Today’s Fairy Dusted Lesson:

It makes sense that trauma survivors would not know what they want.  For so many years, we just wanted to not feel so miserable all of the time – and usually blame ourselves for that misery.  All we wanted was to survive.  


Guess what?! We got what we wanted!  We survived.


Last week I wrote about not having goals and what that cost me.  Then, the next day, I taught about what trauma does to the sense of self and sure enough, what I was doing with my goals or lack thereof is basically textbook.  One must have an activated sense of self to know what they want.


Dr.
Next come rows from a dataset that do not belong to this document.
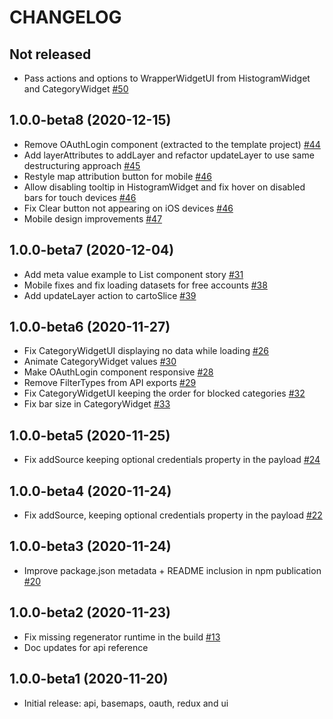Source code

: # CHANGELOG

## Not released
- Pass actions and options to WrapperWidgetUI from HistogramWidget and CategoryWidget [#50](https://github.com/CartoDB/carto-react-lib/pull/50)

## 1.0.0-beta8 (2020-12-15)
- Remove OAuthLogin component (extracted to the template project) [#44](https://github.com/CartoDB/carto-react-lib/pull/44)
- Add layerAttributes to addLayer and refactor updateLayer to use same destructuring approach [#45](https://github.com/CartoDB/carto-react-lib/pull/45)
- Restyle map attribution button for mobile [#46](https://github.com/CartoDB/carto-react-lib/pull/46)
- Allow disabling tooltip in HistogramWidget and fix hover on disabled bars for touch devices [#46](https://github.com/CartoDB/carto-react-lib/pull/46)
- Fix Clear button not appearing on iOS devices [#46](https://github.com/CartoDB/carto-react-lib/pull/46)
- Mobile design improvements [#47](https://github.com/CartoDB/carto-react-lib/pull/47)

## 1.0.0-beta7 (2020-12-04)
- Add meta value example to List component story [#31](https://github.com/CartoDB/carto-react-lib/pull/31)
- Mobile fixes and fix loading datasets for free accounts [#38](https://github.com/CartoDB/carto-react-lib/pull/38)
- Add updateLayer action to cartoSlice [#39](https://github.com/CartoDB/carto-react-lib/pull/39)

## 1.0.0-beta6 (2020-11-27)
- Fix CategoryWidgetUI displaying no data while loading [#26](https://github.com/CartoDB/carto-react-lib/pull/26)
- Animate CategoryWidget values [#30](https://github.com/CartoDB/carto-react-lib/pull/30)
- Make OAuthLogin component responsive [#28](https://github.com/CartoDB/carto-react-lib/pull/28)
- Remove FilterTypes from API exports [#29](https://github.com/CartoDB/carto-react-lib/pull/29)
- Fix CategoryWidgetUI keeping the order for blocked categories [#32](https://github.com/CartoDB/carto-react-lib/pull/32)
- Fix bar size in CategoryWidget [#33](https://github.com/CartoDB/carto-react-lib/pull/33)

## 1.0.0-beta5 (2020-11-25)
- Fix addSource keeping optional credentials property in the payload [#24](https://github.com/CartoDB/carto-react-lib/pull/24)

## 1.0.0-beta4 (2020-11-24)
- Fix addSource, keeping optional credentials property in the payload [#22](https://github.com/CartoDB/carto-react-lib/pull/22)

## 1.0.0-beta3 (2020-11-24)
- Improve package.json metadata + README inclusion in npm publication [#20](https://github.com/CartoDB/carto-react-lib/pull/20)

## 1.0.0-beta2 (2020-11-23)
- Fix missing regenerator runtime in the build [#13](https://github.com/CartoDB/carto-react-lib/pull/13)
- Doc updates for api reference

## 1.0.0-beta1 (2020-11-20)
- Initial release: api, basemaps, oauth, redux and ui

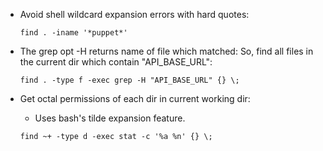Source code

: 
* Avoid shell wildcard expansion errors with hard quotes:

  `find . -iname '*puppet*'`


* The grep opt -H returns name of file which matched:
  So, find all files in the current dir which contain "API_BASE_URL":

  `find . -type f -exec grep -H "API_BASE_URL" {} \;`

* Get octal permissions of each dir in current working dir:
  * Uses bash's tilde expansion feature.
  
  `find ~+ -type d -exec stat -c '%a %n' {} \;`


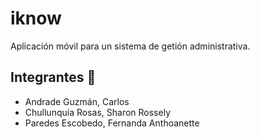 # iknow

Aplicación móvil para un sistema de getión administrativa.

## Integrantes :pushpin:

- Andrade Guzmán, Carlos
- Chullunquía Rosas, Sharon Rossely
- Paredes Escobedo, Fernanda Anthoanette 

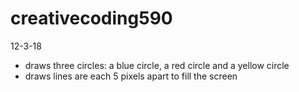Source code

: # creativecoding590

12-3-18
- draws three circles: a blue circle, a red circle and a yellow circle
- draws lines are each 5 pixels apart to fill the screen 
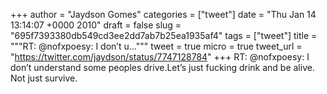 
+++
author = "Jaydson Gomes"
categories = ["tweet"]
date = "Thu Jan 14 13:14:07 +0000 2010"
draft = false
slug = "695f7393380db549cd3ee2dd7ab7b25ea1935af4"
tags = ["tweet"]
title = """RT: @nofxpoesy: I don’t u..."""
tweet = true
micro = true
tweet_url = "https://twitter.com/jaydson/status/7747128784"
+++
RT: @nofxpoesy: I don’t understand some peoples drive.Let’s just fucking drink and be alive. Not just survive.
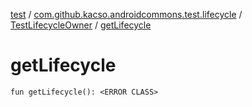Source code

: [test](../../index.md) / [com.github.kacso.androidcommons.test.lifecycle](../index.md) / [TestLifecycleOwner](index.md) / [getLifecycle](.)

# getLifecycle

`fun getLifecycle(): <ERROR CLASS>`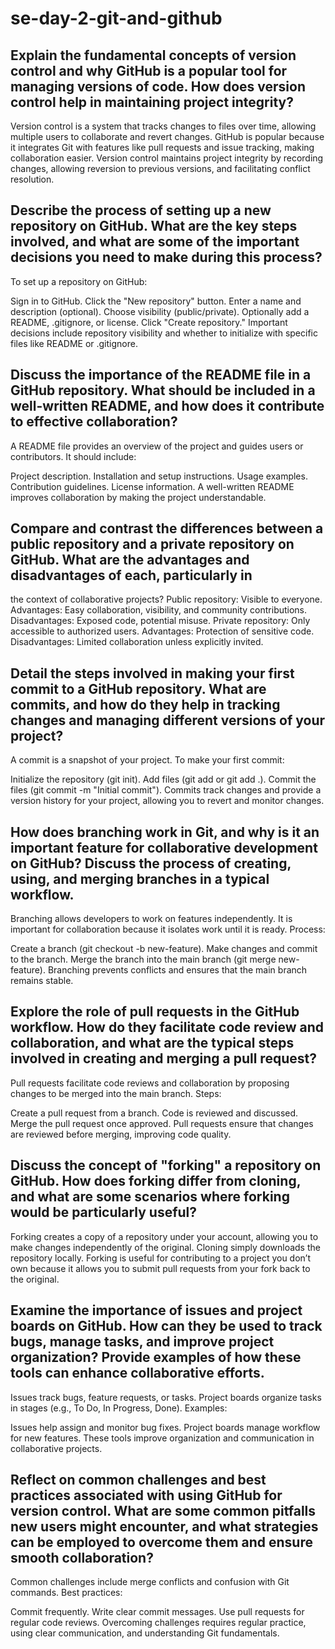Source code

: # se-day-2-git-and-github
## Explain the fundamental concepts of version control and why GitHub is a popular tool for managing versions of code. How does version control help in maintaining project integrity?
Version control is a system that tracks changes to files over time, allowing multiple users to collaborate and revert changes. GitHub is popular because it integrates Git with features like pull requests and issue tracking, making collaboration easier. Version control maintains project integrity by recording changes, allowing reversion to previous versions, and facilitating conflict resolution.


## Describe the process of setting up a new repository on GitHub. What are the key steps involved, and what are some of the important decisions you need to make during this process?
To set up a repository on GitHub:

Sign in to GitHub.
Click the "New repository" button.
Enter a name and description (optional).
Choose visibility (public/private).
Optionally add a README, .gitignore, or license.
Click "Create repository."
Important decisions include repository visibility and whether to initialize with specific files like README or .gitignore.


## Discuss the importance of the README file in a GitHub repository. What should be included in a well-written README, and how does it contribute to effective collaboration?

A README file provides an overview of the project and guides users or contributors. It should include:

Project description.
Installation and setup instructions.
Usage examples.
Contribution guidelines.
License information.
A well-written README improves collaboration by making the project understandable.

## Compare and contrast the differences between a public repository and a private repository on GitHub. What are the advantages and disadvantages of each, particularly in 
the context of collaborative projects?
Public repository: Visible to everyone.
Advantages: Easy collaboration, visibility, and community contributions.
Disadvantages: Exposed code, potential misuse.
Private repository: Only accessible to authorized users.
Advantages: Protection of sensitive code.
Disadvantages: Limited collaboration unless explicitly invited.


## Detail the steps involved in making your first commit to a GitHub repository. What are commits, and how do they help in tracking changes and managing different versions of your project?
A commit is a snapshot of your project. To make your first commit:

Initialize the repository (git init).
Add files (git add <filename> or git add .).
Commit the files (git commit -m "Initial commit").
Commits track changes and provide a version history for your project, allowing you to revert and monitor changes.


## How does branching work in Git, and why is it an important feature for collaborative development on GitHub? Discuss the process of creating, using, and merging branches in a typical workflow.
Branching allows developers to work on features independently. It is important for collaboration because it isolates work until it is ready.
Process:

Create a branch (git checkout -b new-feature).
Make changes and commit to the branch.
Merge the branch into the main branch (git merge new-feature).
Branching prevents conflicts and ensures that the main branch remains stable.



## Explore the role of pull requests in the GitHub workflow. How do they facilitate code review and collaboration, and what are the typical steps involved in creating and merging a pull request?
Pull requests facilitate code reviews and collaboration by proposing changes to be merged into the main branch.
Steps:

Create a pull request from a branch.
Code is reviewed and discussed.
Merge the pull request once approved.
Pull requests ensure that changes are reviewed before merging, improving code quality.



## Discuss the concept of "forking" a repository on GitHub. How does forking differ from cloning, and what are some scenarios where forking would be particularly useful?
Forking creates a copy of a repository under your account, allowing you to make changes independently of the original. Cloning simply downloads the repository locally.
Forking is useful for contributing to a project you don’t own because it allows you to submit pull requests from your fork back to the original.


## Examine the importance of issues and project boards on GitHub. How can they be used to track bugs, manage tasks, and improve project organization? Provide examples of how these tools can enhance collaborative efforts.
Issues track bugs, feature requests, or tasks. Project boards organize tasks in stages (e.g., To Do, In Progress, Done).
Examples:

Issues help assign and monitor bug fixes.
Project boards manage workflow for new features.
These tools improve organization and communication in collaborative projects.



## Reflect on common challenges and best practices associated with using GitHub for version control. What are some common pitfalls new users might encounter, and what strategies can be employed to overcome them and ensure smooth collaboration?
Common challenges include merge conflicts and confusion with Git commands.
Best practices:

Commit frequently.
Write clear commit messages.
Use pull requests for regular code reviews.
Overcoming challenges requires regular practice, using clear communication, and understanding Git fundamentals.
Ruth Lanius conducted an experiment in 2004 to find out “what happens in the brain when they are not thinking about the past (Van der Kolk, p. 92)?” She asked participants in an MRI to not think about anything and breathe, they discovered the “default state network” and found that when people aren’t thinking about anything, they “pay attention to themselves (p.92).”  They found that compared with trauma survivors, “normies” have what looks like a mohawk inside of the brain and 5 areas lit up that give us our sense of self.  These areas tell us 

  • where our body is in space and time (our internal GPS)
  • the watchtower (overview of what is going on around us)
  • the insula that transmits what’s going on in our body 
  • the parietal lobe which integrates sensory information
  • thinking and feeling areas


Trauma survivors’ brains only had one area lit – the internal GPS.  Great.


Basically, without an active default state network we are not able to have the experience of feeling fully alive.  Here’s what Van der Kolk made of the study,

“The disappearance of medial prefrontal activation could explain why so many traumatized people lose their sense of purpose and direction.  I used to be surprised by how often my patients asked me for advice about the most ordinary things, and then by how rarely they followed it.  Now I understood that their relationship with their own inner reality was impaired.  How could they make decisions, or put any plan into action, if they couldn’t define what they wanted (p.94).”


To me, this is so freeing.  I thought I was to blame for my own bondage and lack of direction, but it was a trauma compromised brain all along. If there is anything I keep learning from years of trauma work is that the cage was not of my own making and educating myself and putting my self in the hands of professionals that know the way out, purpose and direction appear…like magic.  


An experiment if you choose:  Catch your self-blame in the act, then say something to the effect of, “Nope, that was the old belief before I found out about the brain mohawk. All I need to do is keep healing and never stop.”